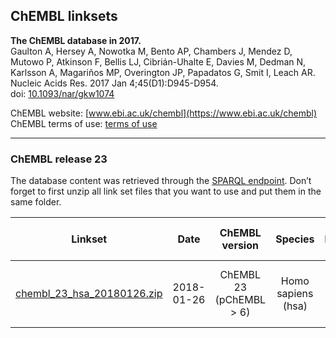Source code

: ## ChEMBL linksets

**The ChEMBL database in 2017.<br/>**
Gaulton A, Hersey A, Nowotka M, Bento AP, Chambers J, Mendez D, Mutowo P, Atkinson F, Bellis LJ, Cibrián-Uhalte E, Davies M, Dedman N, Karlsson A, Magariños MP, Overington JP, Papadatos G, Smit I, Leach AR.<br/>
Nucleic Acids Res. 2017 Jan 4;45(D1):D945-D954.<br/>
doi: [10.1093/nar/gkw1074](http://doi.org/10.1093/nar/gkw1074)

ChEMBL website: [www.ebi.ac.uk/chembl](https://www.ebi.ac.uk/chembl)<br/>
ChEMBL terms of use: [terms of use](https://www.ebi.ac.uk/about/terms-of-use)

---

### ChEMBL release 23

The database content was retrieved through the [SPARQL endpoint](https://www.ebi.ac.uk/rdf/services/sparql). Don’t forget to first unzip all link set files that you want to use and put them in the same folder.

| Linkset | Date | ChEMBL version | Species | Interactions | Compounds | Target proteins | Supported gene identifiers |
| :---: | :---: | :---: | :---: | :---: | :---: | :---: | :---: |
| [chembl_23_hsa_20180126.zip](http://projects.bigcat.unimaas.nl/data/cytargetlinker/linksets/chembl/chembl_23_hsa_20180126.zip) | 2018-01-26 | ChEMBL 23 (pChEMBL > 6) | Homo sapiens (hsa) | 175,233 | 104,711 | 2,100 | UniProt, NCBI Gene, Ensembl, HGNC |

• _WHAT IS BEING ASKED_:
Take the line that holds "Nucleic Acids Res." as the first line and the last line of the data as the final one. Retype everything between, both included, exactly.

• _RESPONSE AREA_:
Nucleic Acids Res. 2017 Jan 4;45(D1):D945-D954.<br/>
doi: [10.1093/nar/gkw1074](http://doi.org/10.1093/nar/gkw1074)

ChEMBL website: [www.ebi.ac.uk/chembl](https://www.ebi.ac.uk/chembl)<br/>
ChEMBL terms of use: [terms of use](https://www.ebi.ac.uk/about/terms-of-use)

---

### ChEMBL release 23

The database content was retrieved through the [SPARQL endpoint](https://www.ebi.ac.uk/rdf/services/sparql). Don’t forget to first unzip all link set files that you want to use and put them in the same folder.

| Linkset | Date | ChEMBL version | Species | Interactions | Compounds | Target proteins | Supported gene identifiers |
| :---: | :---: | :---: | :---: | :---: | :---: | :---: | :---: |
| [chembl_23_hsa_20180126.zip](http://projects.bigcat.unimaas.nl/data/cytargetlinker/linksets/chembl/chembl_23_hsa_20180126.zip) | 2018-01-26 | ChEMBL 23 (pChEMBL > 6) | Homo sapiens (hsa) | 175,233 | 104,711 | 2,100 | UniProt, NCBI Gene, Ensembl, HGNC |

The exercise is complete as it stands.